Eichner (1997) defines a performance enhancing drug as any substance taken in abnormal quantities with the intent to enhance performance in an artificial way. Identifying a formal definition can be problematic, as it is difficult to operationalize “enhanced performance” (Simon, 1983, p.121). Ergogenic aids are strategies and treatments (legal or illegal) designed to improve physical performance above and beyond the effects of physiological and biomechanical training, while they can be very costly and the ergogenic effects are often based on little if any scientific research (Eichner, 1997).
In 668 B.C., the Aztec athletes ate the human heart to improve performance (Verroken, 2001). In 500-400 B.C., the livers of deer and the hearts of lions were consumed by warriors and athletes of ancient sports to become brave, fast and strong (Applegate & Grivetti, 1997). Unbeknownst to the German female swimmers in the 1976 Olympics, they were given AAS (Yesalis & Cowart, 1998, p.46) to improve their performance. Sprinter, Ben Johnson was denied his Gold Medal in the 1988 Olympics, as he tested positive for the AAS, Wintsrol (Yesalis & Cowart, 1998, p.16).
During the 1970’s and the 1980’s, doctors lost credibility with many athletes when they told them that AAS neither increase strength nor added muscle (Stephens, 2001). Science later revealed this misconception among medical professionals, and now athletes are hesitant to approach doctors about the use of any ergogenic drugs or supplements (Stephens, 2001).
The desire to use performance enhancing drugs or supplements was created by a social fixation of American society on winning in athletics and improving physical appearance (Stephens, 2001). Although athletes view them as a major training aid (Silver, 2001), the use of performance-enhancing substances has spread to recreational athletes and non-athletes trying to improve physical appearance (Yesalis & Bahrke, 2005). As recreational bodybuilders started experimenting in the 1970’s striving for perfection in physical appearance, they found that the more they consumed, the closer their physiques came to perfection (Yesalis & Cowart, 2001, p.113). In recent years, people have been using performance enhancing drugs and ergogenic aids to help cope with daily challenges they face in their lives (Hoberman, 1994 p.114). They seek to prevent disease, reduce fatigue, enhance sexuality, delay aging, enhance looks and/or increase vitality (Stephens, 2001).
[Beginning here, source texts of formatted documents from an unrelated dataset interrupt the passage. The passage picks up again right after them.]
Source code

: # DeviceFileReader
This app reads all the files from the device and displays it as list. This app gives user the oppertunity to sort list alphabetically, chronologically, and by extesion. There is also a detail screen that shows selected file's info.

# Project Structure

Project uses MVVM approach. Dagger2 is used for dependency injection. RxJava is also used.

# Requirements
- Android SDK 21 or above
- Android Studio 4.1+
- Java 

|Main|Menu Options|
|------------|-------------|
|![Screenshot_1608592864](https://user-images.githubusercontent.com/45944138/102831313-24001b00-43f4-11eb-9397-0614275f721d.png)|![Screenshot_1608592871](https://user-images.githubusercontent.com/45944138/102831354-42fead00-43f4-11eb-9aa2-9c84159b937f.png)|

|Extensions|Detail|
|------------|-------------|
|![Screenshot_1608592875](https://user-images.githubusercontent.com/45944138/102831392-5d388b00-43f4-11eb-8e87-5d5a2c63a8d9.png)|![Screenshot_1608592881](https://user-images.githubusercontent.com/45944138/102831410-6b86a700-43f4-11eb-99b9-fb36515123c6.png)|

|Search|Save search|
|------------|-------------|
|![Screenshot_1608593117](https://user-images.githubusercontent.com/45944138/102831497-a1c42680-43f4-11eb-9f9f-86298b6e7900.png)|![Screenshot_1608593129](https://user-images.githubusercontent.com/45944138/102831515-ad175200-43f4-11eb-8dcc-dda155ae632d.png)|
AAS are the most widely abused performance enhancing drug (Eichner, 1997). They belong to a class of medications that contain a synthetically manufactured form of testosterone. The word anabolic refers to tissue building (i.e. muscle building) while the term androgenic refers to masculinization. The benefits of AAS are that they promote muscle growth, decrease fatigue, decrease body fat, and they increase memory, mental alertness, sex drive, protein synthesis, and nitrogen retention, calcium deposit in bone, hemoglobin concentration and hematocrits (Yesalis & Cowart, 1998, p.28).
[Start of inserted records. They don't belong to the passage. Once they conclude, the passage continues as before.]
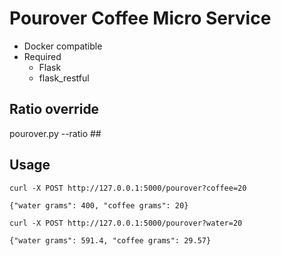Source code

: # Pourover Coffee Micro Service
- Docker compatible
- Required
  - Flask
  - flask_restful

## Ratio override
pourover.py --ratio ##

## Usage
`curl -X POST http://127.0.0.1:5000/pourover?coffee=20`

`{"water grams": 400, "coffee grams": 20}`

`curl -X POST http://127.0.0.1:5000/pourover?water=20`

`{"water grams": 591.4, "coffee grams": 29.57}`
Although AAS have many benefits, they also have a number of barriers or adverse side effects. The side effects differ fro person-to-person, depending on body composition and the amount of AAS used and length of a cycle. Some of the adverse effects include hirsutism (increase in facial and body hair), acne, increased risk for cardiovascular disease, liver disease and kidney disease, muscle and ligament tears, joint pain, stretch marks and water retention (depending on the drug).
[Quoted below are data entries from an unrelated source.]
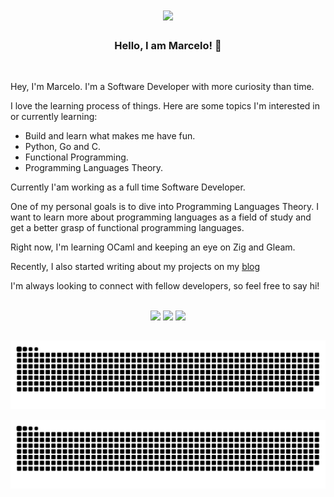 

<div align="center">
  <img align="center" src="https://i.giphy.com/media/xTiIzJSKB4l7xTouE8/giphy.webp"></img>
</div>


##
<div >

  <h3 align="center"> <b>Hello, I am Marcelo! 👋</b> </h3>
  
  <br/>
  
   Hey, I'm Marcelo. I'm a Software Developer with more curiosity than time.
  
  I love the learning process of things. Here are some topics I'm interested in or currently learning:
  - Build and learn what makes me have fun.
  - Python, Go and C.
  - Functional Programming.
  - Programming Languages Theory.

  Currently I'am working as a full time Software Developer.
  
  One of my personal goals is to dive into Programming Languages Theory. I want to learn more about programming languages as a field of study and get a better grasp of functional programming languages.
  
  Right now, I'm learning OCaml and keeping an eye on Zig and Gleam.
  
  Recently, I also started writing about my projects on my [blog](https://seaskythe.bearblog.dev/)

  I'm always looking to connect with fellow developers, so feel free to say hi!

</div>

<br/>

<div align="center" >
  <a href ="mailto:seaskythe@proton.me"><img height="28" src="https://img.shields.io/badge/-@seaskythe-6d4bfe?style=for-the-badge&logo=protonmail&logoColor=ffffff&link=mailto:seaskythe@proton.me"></a>
  <a href="https://www.twitter.com/_marcelul" target="_blank"><img height="28" src="https://img.shields.io/badge/-@__marcelul-060605?style=for-the-badge&logo=x&logoColor=ffffff&link=https://x.com/_marcelul"></a> 
  <a href="https://www.linkedin.com/in/marcelo-eduardo" target="_blank"><img height="28" src="https://img.shields.io/badge/-Marcelo%20Eduardo-0A66C2?style=for-the-badge&logo=Linkedin&logoColor=00000&link=https://www.linkedin.com/in/marcelo-eduardo/" loading="lazy"> </a> 
</div>




<!--
  <h3 align="center"> Tech Stack </h3>
 <div style="display: inline_block; align-items: center;" >
    <img align="center" alt="SeaSkyThe-Python" height="28" width="97" src="https://img.shields.io/badge/Python-3776AB?style=for-the-badge&logo=python&logoColor=white">
    <img align="center" alt="SeaSkyThe-C" height="28" width="52" src="https://img.shields.io/badge/C-00599C?style=for-the-badge&logo=c&logoColor=white">
    <img align="center" alt="SeaSkyThe-GO" height="28" width="58" src="https://img.shields.io/badge/Go-00ADD8?style=for-the-badge&logo=go&logoColor=white">
    <img align="center" alt="SeaSkyThe-Js" height="28" width="110" src="https://img.shields.io/badge/JavaScript-F7DF1E?style=for-the-badge&logo=javascript&logoColor=black">
    <br>
    <br>
    <img align="center" alt="SeaSkyThe-HTML" height="28" width="85" src="https://img.shields.io/badge/HTML5-E34F26?style=for-the-badge&logo=html5&logoColor=white">
    <img align="center" alt="SeaSkyThe-CSS" height="28" width="73" src="https://img.shields.io/badge/CSS3-1572B6?style=for-the-badge&logo=css3&logoColor=white">
    <img align="center" alt="SeaSkyThe-React" height="28" width="78" src="https://img.shields.io/badge/React-%2320232a.svg?style=for-the-badge&logo=react&logoColor=%2361DAFB">
    <br>
    <br>
    <img align="center" alt="SeaSkyThe-Django" height="30" width="98" src="https://img.shields.io/badge/Django-092E20?style=for-the-badge&logo=django&logoColor=white">
    <img align="center" alt="SeaSkyThe-Flask" height="30" width="85" src="https://img.shields.io/badge/Flask-000000?style=for-the-badge&logo=flask&logoColor=white">
    <img align="center" alt="SeaSkyThe-Postgres" height="30" width="128" src="https://img.shields.io/badge/PostgreSQL-316192?style=for-the-badge&logo=postgresql&logoColor=white">
    <img align="center" alt="SeaSkyThe-MySql" height="30" width="85" src="https://img.shields.io/badge/MySQL-00000F?style=for-the-badge&logo=mysql&logoColor=white">
   <img align="right" alt="Seaskythe-pic" height="150" style="border-radius:50px;" src="https://cdn.discordapp.com/attachments/666404705282555925/1184273249119522837/me_1.jpg">
    <br><br>
    
</div>
 
## 

<br/><br/><br/><br/>
<div align="center">
  <a href="https://github.com/SeaSkyThe">
    
  <img height="160em" src="https://github-readme-stats-sigma-five.vercel.app/api?username=SeaSkyThe&show_icons=true&theme=dracula&include_all_commits=true&count_private=true"/>
  <img height="160em" src="https://github-readme-stats-sigma-five.vercel.app/api/top-langs/?username=SeaSkyThe&layout=compact&langs_count=7&theme=dracula&hide=jupyter%20notebook"/>
</div>
-->

##
<div align="center">
  <!--     <img align="center" alt="SeaSkyThe-HTML" height="400" width="400" src="https://github.com/SeaSkyThe/SeaSkyThe/blob/output/github-contribution-grid-snake-dark.svg"> -->
  
   ![Snake Light](https://github.com/SeaSkyThe/SeaSkyThe/blob/output/github-contribution-grid-snake.svg#gh-light-mode-only)

   ![Snake Dark](https://github.com/SeaSkyThe/SeaSkyThe/blob/output/github-contribution-grid-snake-dark.svg#gh-dark-mode-only)
 </div>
The attitudes toward high-risk behaviors have changed in recent years as scientific research has proven that such behaviors, such as high-fat diets, and smoking can be detrimental to health. Although there are so many barriers to the use of AAS, there are also many benefits, which is why society is less willing to reject the idea of ergogenic drug and supplement use among recreational exercisers (Silver, 2001). There is not a definitive answer to the question, “Is it acceptable for recreational athletes to take ergogenic drugs and/or supplements in order to gain a competitive edge or improve performance?”
There are three arguments of using ergogenic drugs and supplements. The Unnatural argument is the argument that ergogenic drug and supplement use in unnatural. This argument is ineffective for two reasons: (1) there is not a good account of what is natural and what is unnatural and (2) some natural agents are already produced in the body (Simon, 1984, p.121-125). The coercion argument states that if certain individuals are using ergogenic drugs and supplements then their peers are forced to use them too in order to be competitive (Simon, 1984, p.125). This is also ineffective because the word coerce lacks an objective meaning (Simon, 1984, p.125). The harm argument exists because it is believed that the use of ergogenic drugs and/or supplements will cause the body harm. The reason this argument has little merit with adults is because the intrusion into the life of a competent adult should not be permitted (Simon, 1983, p.123).